Differentiating Through Integer Linear Programs with Quadratic Regularization and Davis-Yin Splitting
This work addresses the problem of integrating combinatorial optimization with neural network training for researchers and practitioners in machine learning and optimization, though it is incremental as it builds on prior techniques like JFB and DYS.
The paper tackles the challenge of training neural networks to predict parameters for combinatorial optimization problems, specifically Integer Linear Programs (ILPs), by proposing a method that combines Davis-Yin splitting for forward passes and Jacobian-free backpropagation for backward passes, resulting in a scheme that scales more effectively to high-dimensional problems than existing methods, as demonstrated on shortest path and knapsack problems.

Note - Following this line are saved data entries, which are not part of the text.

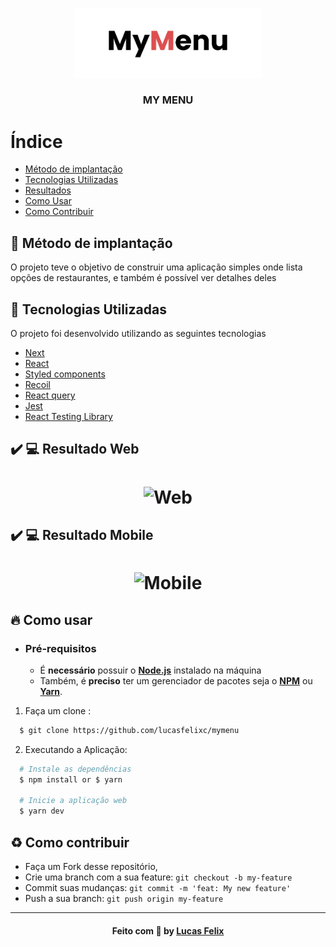 <h3 align="center">
    <img alt="Logo" title="#logo" width="300px" src=".github/mymenu.png">
    <br><br>
    <b>MY MENU</b>
    <br>
</h3>

# Índice

- [Método de implantação](#implantacao)
- [Tecnologias Utilizadas](#tecnologias-utilizadas)
- [Resultados](#resultados)
- [Como Usar](#como-usar)
- [Como Contribuir](#como-contribuir)

<a id="implantacao"></a>

## :bookmark: Método de implantação

O projeto teve o objetivo de construir uma aplicação simples onde lista opções de restaurantes, e também é possível ver detalhes deles

<a id="tecnologias-utilizadas"></a>

## :rocket: Tecnologias Utilizadas

O projeto foi desenvolvido utilizando as seguintes tecnologias

- [Next](https://nextjs.org/)
- [React](https://reactjs.org/)
- [Styled components](https://styled-components.com/)
- [Recoil](https://recoiljs.org/)
- [React query](https://react-query.tanstack.com/)
- [Jest](https://jestjs.io/pt-BR/)
- [React Testing Library](https://testing-library.com/docs/react-testing-library/intro/)

<a id="resultados"></a>

## :heavy_check_mark: :computer: Resultado Web

<h1 align="center">
    <img alt="Web" src=".github/desktop.gif" width="900px">
</h1>

## :heavy_check_mark: :computer: Resultado Mobile

<h1 align="center">
    <img alt="Mobile" src=".github/mobile.gif" width="900px">
</h1>

<a id="como-usar"></a>

## :fire: Como usar

- ### **Pré-requisitos**

  - É **necessário** possuir o **[Node.js](https://nodejs.org/en/)** instalado na máquina
  - Também, é **preciso** ter um gerenciador de pacotes seja o **[NPM](https://www.npmjs.com/)** ou **[Yarn](https://yarnpkg.com/)**.

1. Faça um clone :

```sh
  $ git clone https://github.com/lucasfelixc/mymenu
```

2. Executando a Aplicação:

```sh
  # Instale as dependências
  $ npm install or $ yarn

  # Inicie a aplicação web
  $ yarn dev
```

<a id="como-contribuir"></a>

## :recycle: Como contribuir

- Faça um Fork desse repositório,
- Crie uma branch com a sua feature: `git checkout -b my-feature`
- Commit suas mudanças: `git commit -m 'feat: My new feature'`
- Push a sua branch: `git push origin my-feature`

---

<h4 align="center">
    Feito com 💜 by <a href="https://www.linkedin.com/in/lucasfelixdev/" target="_blank">Lucas Felix</a>
</h4>
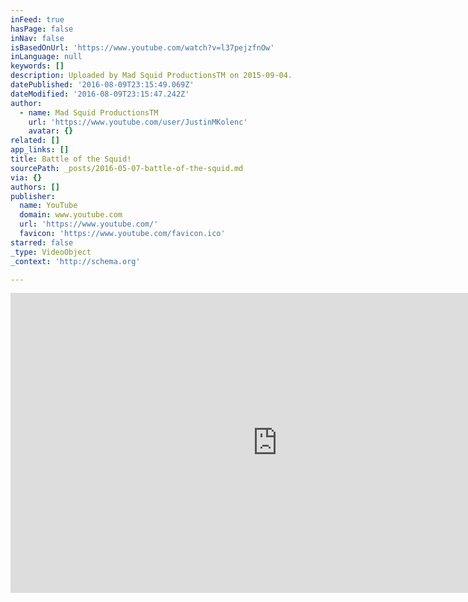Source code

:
 ```yaml
---
inFeed: true
hasPage: false
inNav: false
isBasedOnUrl: 'https://www.youtube.com/watch?v=l37pejzfnOw'
inLanguage: null
keywords: []
description: Uploaded by Mad Squid ProductionsTM on 2015-09-04.
datePublished: '2016-08-09T23:15:49.069Z'
dateModified: '2016-08-09T23:15:47.242Z'
author:
  - name: Mad Squid ProductionsTM
    url: 'https://www.youtube.com/user/JustinMKolenc'
    avatar: {}
related: []
app_links: []
title: Battle of the Squid!
sourcePath: _posts/2016-05-07-battle-of-the-squid.md
via: {}
authors: []
publisher:
  name: YouTube
  domain: www.youtube.com
  url: 'https://www.youtube.com/'
  favicon: 'https://www.youtube.com/favicon.ico'
starred: false
_type: VideoObject
_context: 'http://schema.org'

---
```

<iframe src="https://cdn.embedly.com/widgets/media.html?src=https%3A%2F%2Fwww.youtube.com%2Fembed%2Fl37pejzfnOw%3Ffeature%3Doembed&amp;url=https%3A%2F%2Fwww.youtube.com%2Fwatch%3Fv%3Dl37pejzfnOw&amp;image=https%3A%2F%2Fi.ytimg.com%2Fvi%2Fl37pejzfnOw%2Fhqdefault.jpg&amp;key=b7d04c9b404c499eba89ee7072e1c4f7&amp;type=text%2Fhtml&amp;schema=youtube" width="854" height="480" scrolling="no" frameborder="0" allowfullscreen="" style=""></iframe>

In many applications, a combinatorial problem must be repeatedly solved with similar, but distinct parameters. Yet, the parameters $w$ are not directly observed; only contextual data $d$ that correlates with $w$ is available. It is tempting to use a neural network to predict $w$ given $d$. However, training such a model requires reconciling the discrete nature of combinatorial optimization with the gradient-based frameworks used to train neural networks. We study the case where the problem in question is an Integer Linear Program (ILP). We propose applying a three-operator splitting technique, also known as Davis-Yin splitting (DYS), to the quadratically regularized continuous relaxation of the ILP. We prove that the resulting scheme is compatible with the recently introduced Jacobian-free backpropagation (JFB). Our experiments on two representative ILPs: the shortest path problem and the knapsack problem, demonstrate that this combination-DYS on the forward pass, JFB on the backward pass-yields a scheme which scales more effectively to high-dimensional problems than existing schemes. All code associated with this paper is available at github.com/mines-opt-ml/fpo-dys.